Task statement
Filter the lines below, copying only those with the string "https".

BEGIN

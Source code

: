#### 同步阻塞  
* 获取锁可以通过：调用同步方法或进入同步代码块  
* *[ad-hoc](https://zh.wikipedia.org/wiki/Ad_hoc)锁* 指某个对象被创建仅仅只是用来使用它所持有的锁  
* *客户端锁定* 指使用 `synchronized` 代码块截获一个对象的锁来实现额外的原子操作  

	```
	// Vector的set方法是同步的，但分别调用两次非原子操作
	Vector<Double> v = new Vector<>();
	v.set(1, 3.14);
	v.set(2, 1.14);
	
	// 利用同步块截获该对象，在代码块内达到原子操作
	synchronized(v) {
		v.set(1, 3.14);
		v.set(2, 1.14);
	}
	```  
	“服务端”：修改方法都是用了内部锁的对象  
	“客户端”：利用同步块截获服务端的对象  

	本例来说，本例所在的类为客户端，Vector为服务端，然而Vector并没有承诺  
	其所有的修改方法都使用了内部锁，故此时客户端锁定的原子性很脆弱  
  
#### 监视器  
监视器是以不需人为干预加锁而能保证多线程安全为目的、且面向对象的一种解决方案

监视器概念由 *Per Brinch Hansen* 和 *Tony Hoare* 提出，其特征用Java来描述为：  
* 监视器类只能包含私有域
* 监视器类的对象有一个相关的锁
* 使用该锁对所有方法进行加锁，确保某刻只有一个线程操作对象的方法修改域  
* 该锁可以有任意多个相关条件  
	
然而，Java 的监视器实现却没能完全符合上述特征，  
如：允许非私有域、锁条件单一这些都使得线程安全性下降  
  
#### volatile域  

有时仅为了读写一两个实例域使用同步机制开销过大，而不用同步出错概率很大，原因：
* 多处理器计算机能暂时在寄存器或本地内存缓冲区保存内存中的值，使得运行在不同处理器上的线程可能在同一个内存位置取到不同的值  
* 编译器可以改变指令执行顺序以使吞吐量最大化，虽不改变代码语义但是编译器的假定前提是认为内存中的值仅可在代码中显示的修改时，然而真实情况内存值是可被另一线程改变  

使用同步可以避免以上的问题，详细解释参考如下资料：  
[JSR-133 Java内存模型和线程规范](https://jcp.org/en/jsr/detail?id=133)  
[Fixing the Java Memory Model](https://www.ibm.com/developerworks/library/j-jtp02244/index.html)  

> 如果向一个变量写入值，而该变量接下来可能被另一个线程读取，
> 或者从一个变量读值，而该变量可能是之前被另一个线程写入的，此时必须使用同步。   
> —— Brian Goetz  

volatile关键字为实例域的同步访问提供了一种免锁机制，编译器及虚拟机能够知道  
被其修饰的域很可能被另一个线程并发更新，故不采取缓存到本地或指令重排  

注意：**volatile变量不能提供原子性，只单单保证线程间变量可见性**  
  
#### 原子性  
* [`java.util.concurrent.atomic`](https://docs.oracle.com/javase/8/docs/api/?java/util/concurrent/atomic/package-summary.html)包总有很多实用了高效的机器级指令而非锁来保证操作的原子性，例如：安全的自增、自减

END

Answer for the task
* *[ad-hoc](https://zh.wikipedia.org/wiki/Ad_hoc)锁* 指某个对象被创建仅仅只是用来使用它所持有的锁  
[JSR-133 Java内存模型和线程规范](https://jcp.org/en/jsr/detail?id=133)  
[Fixing the Java Memory Model](https://www.ibm.com/developerworks/library/j-jtp02244/index.html)  
* [`java.util.concurrent.atomic`](https://docs.oracle.com/javase/8/docs/api/?java/util/concurrent/atomic/package-summary.html)包总有很多实用了高效的机器级指令而非锁来保证操作的原子性，例如：安全的自增、自减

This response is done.